**WORK ORDER**
Below are the records; return exactly the lines from the one with "ECONNRESET：表示连接被对方重置。" through the final line, both included, minus any pictures.

**DATASET RECORDS**

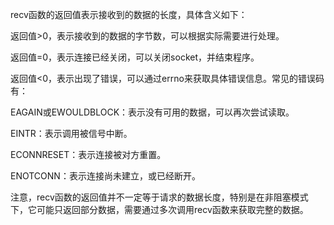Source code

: recv函数的返回值表示接收到的数据的长度，具体含义如下：

返回值>0，表示接收到的数据的字节数，可以根据实际需要进行处理。

返回值=0，表示连接已经关闭，可以关闭socket，并结束程序。

返回值<0，表示出现了错误，可以通过errno来获取具体错误信息。常见的错误码有：

EAGAIN或EWOULDBLOCK：表示没有可用的数据，可以再次尝试读取。

EINTR：表示调用被信号中断。

ECONNRESET：表示连接被对方重置。

ENOTCONN：表示连接尚未建立，或已经断开。

注意，recv函数的返回值并不一定等于请求的数据长度，特别是在非阻塞模式下，它可能只返回部分数据，需要通过多次调用recv函数来获取完整的数据。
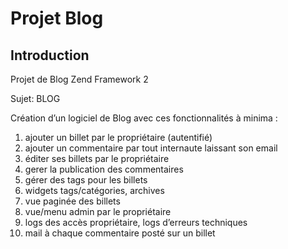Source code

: Projet Blog
=======================

Introduction
------------
Projet de Blog Zend Framework 2


Sujet:  BLOG

Création d’un logiciel de Blog avec ces fonctionnalités à minima :
1.	ajouter un billet par le propriétaire (autentifié)
2.	ajouter un commentaire par tout internaute laissant son email
3.	éditer ses billets par le propriétaire
4.	gerer la publication des commentaires
5.	gérer des tags pour les billets
6.	widgets tags/catégories, archives
7.	vue paginée des billets
8.	vue/menu admin par le propriétaire
9.	logs des accès propriétaire, logs d’erreurs techniques
10.	mail à chaque commentaire posté sur un billet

**SOLUTION BELOW**
ECONNRESET：表示连接被对方重置。

ENOTCONN：表示连接尚未建立，或已经断开。

注意，recv函数的返回值并不一定等于请求的数据长度，特别是在非阻塞模式下，它可能只返回部分数据，需要通过多次调用recv函数来获取完整的数据。
Source code

: Projet Blog
=======================

Introduction
------------
Projet de Blog Zend Framework 2


Sujet:  BLOG

Création d’un logiciel de Blog avec ces fonctionnalités à minima :
1.	ajouter un billet par le propriétaire (autentifié)
2.	ajouter un commentaire par tout internaute laissant son email
3.	éditer ses billets par le propriétaire
4.	gerer la publication des commentaires
5.	gérer des tags pour les billets
6.	widgets tags/catégories, archives
7.	vue paginée des billets
8.	vue/menu admin par le propriétaire
9.	logs des accès propriétaire, logs d’erreurs techniques
10.	mail à chaque commentaire posté sur un billet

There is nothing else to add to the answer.